Ever go on somebody’s website and wanna get in touch… but you can’t for the life of you find how?
Let’s go over some basic best practices you can implement today on your Contact page to make sure people can easily find it and get in touch with you. Because whether a website visitor wants to buy from, hire, interview, or other-you, the idea is to make it easy as pumpkin pie for ’em.
Rules for Contact pages that convert
Make your Contact page easy to find
Be sure to place it in your top navigation (a.k.a. menu bar). People are used to seeing it there and especially as the last item on the navigation, so that’s the best place to put it to make sure people find it. Your Contact page can be in your bottom navigation too, if you have two navigations.
Include a contact form
A contact form is a great way to gather the information you need so that when you get back in touch with people, you can better serve them. You can ask for the person’s name, email, website, phone number, etc. — whatever you need to get a better idea of where they’re coming from and how you can help them.
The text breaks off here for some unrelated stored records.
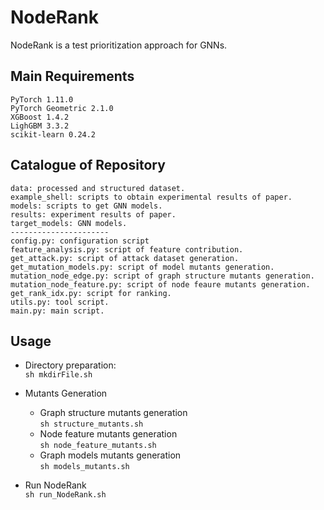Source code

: # NodeRank
NodeRank is a test prioritization approach for GNNs.
## Main Requirements
    PyTorch 1.11.0
    PyTorch Geometric 2.1.0
    XGBoost 1.4.2
    LighGBM 3.3.2
    scikit-learn 0.24.2
## Catalogue of Repository
    data: processed and structured dataset.
    example_shell: scripts to obtain experimental results of paper. 
    models: scripts to get GNN models.
    results: experiment results of paper.
    target_models: GNN models.
    ----------------------
    config.py: configuration script
    feature_analysis.py: script of feature contribution.
    get_attack.py: script of attack dataset generation.
    get_mutation_models.py: script of model mutants generation.
    mutation_node_edge.py: script of graph structure mutants generation.
    mutation_node_feature.py: script of node feaure mutants generation.
    get_rank_idx.py: script for ranking.
    utils.py: tool script.
    main.py: main script.
    

## Usage
- Directory preparation:  
```sh mkdirFile.sh```

- Mutants Generation
    - Graph structure mutants generation  
    ```sh structure_mutants.sh```
    - Node feature mutants generation  
    ```sh node_feature_mutants.sh```
    - Graph models mutants generation  
    ```sh models_mutants.sh```
      
- Run NodeRank  
```sh run_NodeRank.sh```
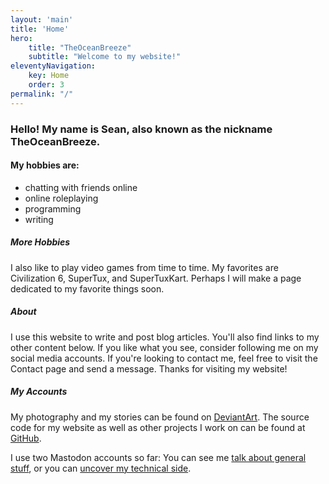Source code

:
 ```yaml
---
layout: 'main'
title: 'Home'
hero:
    title: "TheOceanBreeze"
    subtitle: "Welcome to my website!"
eleventyNavigation:
    key: Home
    order: 3
permalink: "/"
---
```

### Hello! My name is Sean, also known as the nickname TheOceanBreeze.

<div class="container">

#### My hobbies are:


- chatting with friends online
- online roleplaying
- programming
- writing
</div>

<div class="container">

##### **More Hobbies**
I also like to play video games from time to time. My favorites are Civilization 6, SuperTux, and SuperTuxKart. Perhaps I will make a page dedicated to my favorite things soon.


##### **About**
I use this website to write and post blog articles. You'll also find links to my other content below. If you like what you see, consider following me on my social media accounts. If you're looking to contact me, feel free to visit the Contact page and send a message. Thanks for visiting my website!

##### **My Accounts** 
My photography and my stories can be found on [DeviantArt](https://www.deviantart.com/theoceanbreeze). The source code for my website as well as other projects I work on can be found at [GitHub](https://github.com/TheOceanBreeze).


I use two Mastodon accounts so far: You can see me [talk about general stuff](https://mas.to/@TheOceanBreeze), or you can [uncover my technical side](https://fosstodon.org/@TheOceanBreeze).


</div>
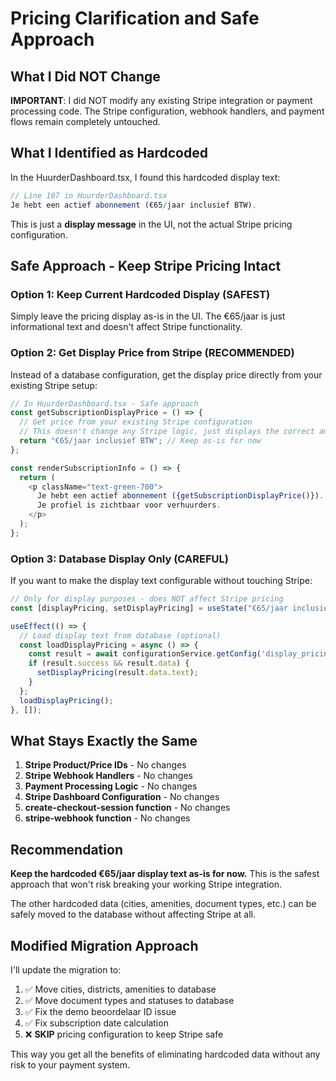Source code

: # Pricing Clarification and Safe Approach

## What I Did NOT Change

**IMPORTANT**: I did NOT modify any existing Stripe integration or payment processing code. The Stripe configuration, webhook handlers, and payment flows remain completely untouched.

## What I Identified as Hardcoded

In the HuurderDashboard.tsx, I found this hardcoded display text:

```typescript
// Line 107 in HuurderDashboard.tsx
Je hebt een actief abonnement (€65/jaar inclusief BTW).
```

This is just a **display message** in the UI, not the actual Stripe pricing configuration.

## Safe Approach - Keep Stripe Pricing Intact

### Option 1: Keep Current Hardcoded Display (SAFEST)
Simply leave the pricing display as-is in the UI. The €65/jaar is just informational text and doesn't affect Stripe functionality.

### Option 2: Get Display Price from Stripe (RECOMMENDED)
Instead of a database configuration, get the display price directly from your existing Stripe setup:

```typescript
// In HuurderDashboard.tsx - Safe approach
const getSubscriptionDisplayPrice = () => {
  // Get price from your existing Stripe configuration
  // This doesn't change any Stripe logic, just displays the correct amount
  return "€65/jaar inclusief BTW"; // Keep as-is for now
};

const renderSubscriptionInfo = () => {
  return (
    <p className="text-green-700">
      Je hebt een actief abonnement ({getSubscriptionDisplayPrice()}).
      Je profiel is zichtbaar voor verhuurders.
    </p>
  );
};
```

### Option 3: Database Display Only (CAREFUL)
If you want to make the display text configurable without touching Stripe:

```typescript
// Only for display purposes - does NOT affect Stripe pricing
const [displayPricing, setDisplayPricing] = useState("€65/jaar inclusief BTW");

useEffect(() => {
  // Load display text from database (optional)
  const loadDisplayPricing = async () => {
    const result = await configurationService.getConfig('display_pricing_text');
    if (result.success && result.data) {
      setDisplayPricing(result.data.text);
    }
  };
  loadDisplayPricing();
}, []);
```

## What Stays Exactly the Same

1. **Stripe Product/Price IDs** - No changes
2. **Stripe Webhook Handlers** - No changes  
3. **Payment Processing Logic** - No changes
4. **Stripe Dashboard Configuration** - No changes
5. **create-checkout-session function** - No changes
6. **stripe-webhook function** - No changes

## Recommendation

**Keep the hardcoded €65/jaar display text as-is for now.** This is the safest approach that won't risk breaking your working Stripe integration.

The other hardcoded data (cities, amenities, document types, etc.) can be safely moved to the database without affecting Stripe at all.

## Modified Migration Approach

I'll update the migration to:
1. ✅ Move cities, districts, amenities to database
2. ✅ Move document types and statuses to database  
3. ✅ Fix the demo beoordelaar ID issue
4. ✅ Fix subscription date calculation
5. ❌ **SKIP** pricing configuration to keep Stripe safe

This way you get all the benefits of eliminating hardcoded data without any risk to your payment system.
Worried about getting spam through your form? Include a CAPTCHA code to weed out the bots (most contact form plugins have a way to easily add it).
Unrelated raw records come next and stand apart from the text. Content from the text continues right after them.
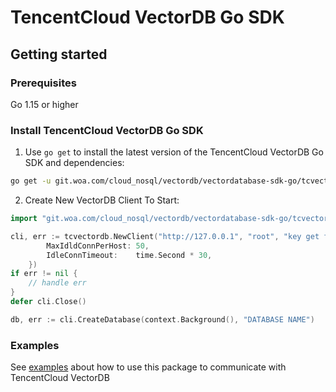 # TencentCloud VectorDB Go SDK

## Getting started

### Prerequisites
Go 1.15 or higher

### Install TencentCloud VectorDB Go SDK

1. Use `go get` to install the latest version of the TencentCloud VectorDB Go SDK and dependencies: 
```sh
go get -u git.woa.com/cloud_nosql/vectordb/vectordatabase-sdk-go/tcvectordb
```

2. Create New VectorDB Client To Start:
```go
import "git.woa.com/cloud_nosql/vectordb/vectordatabase-sdk-go/tcvectordb"

cli, err := tcvectordb.NewClient("http://127.0.0.1", "root", "key get from web console", &client.ClientOption{
		MaxIdldConnPerHost: 50,
		IdleConnTimeout:    time.Second * 30,
	})
if err != nil {
    // handle err
}
defer cli.Close()

db, err := cli.CreateDatabase(context.Background(), "DATABASE NAME")
```

### Examples

See [examples](example_test.go) about how to use this package to communicate with TencentCloud VectorDB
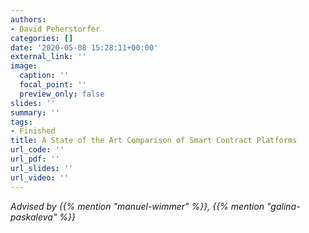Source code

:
 ```yaml
---
authors:
- David Peherstorfer
categories: []
date: '2020-05-08 15:28:11+00:00'
external_link: ''
image:
  caption: ''
  focal_point: ''
  preview_only: false
slides: ''
summary: ''
tags:
- Finished
title: A State of the Art Comparison of Smart Contract Platforms
url_code: ''
url_pdf: ''
url_slides: ''
url_video: ''
---
```




*Advised by {{% mention "manuel-wimmer" %}}, {{% mention "galina-paskaleva" %}}*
Link to your “hire me” form and/or online scheduler (optional)
If you have a form people can fill out to work with you (gathering info such as project details, budget, and desired launch date) or use an online scheduler like Acuity Scheduling (psst… I’ve been using it happily since 2013) so prospects can easily book calls with you, you can link to them from your Contact page as well.
This will save you additional time because you’ll end up sending fewer emails providing people with the link to your application form and zero time emailing back and forth to find a good time to chat — instead, your ideal peeps will hopefully fill out the appropriate form from the get-go.
Include your email address (optional)
Some people prefer to use email, so it’s not a bad idea to include it. If you want to include your email address and prevent spam, I suggest writing out as name (at) yourdomain.com instead of email@example.com so that hacker bots don’t pick it up and start spamming your inbox with Viagra ads.
Know your audience
If you serve millennials as part of your customer base, know that they tend to hate getting on the phone. So if you have a brick and mortar location, don’t ONLY include your address and phone number — be sure to include a contact form or at least an email address in addition to your address and phone number. By including various options for people to get in touch with you, you will ensure that you’re not driving potential customers away via your Contact page.
Bonus tip: Test it!
Always test your forms when you first set them up, and this includes your Contact form. You’ll not only ensure that it’s working and people can actually get in touch with you, but you’ll also see what people see and be able to tweak that if you need to.
And it’s not a bad idea to test it once or month or so if nobody’s filled it out in a while as part of your website check-up to make sure everything’s in order.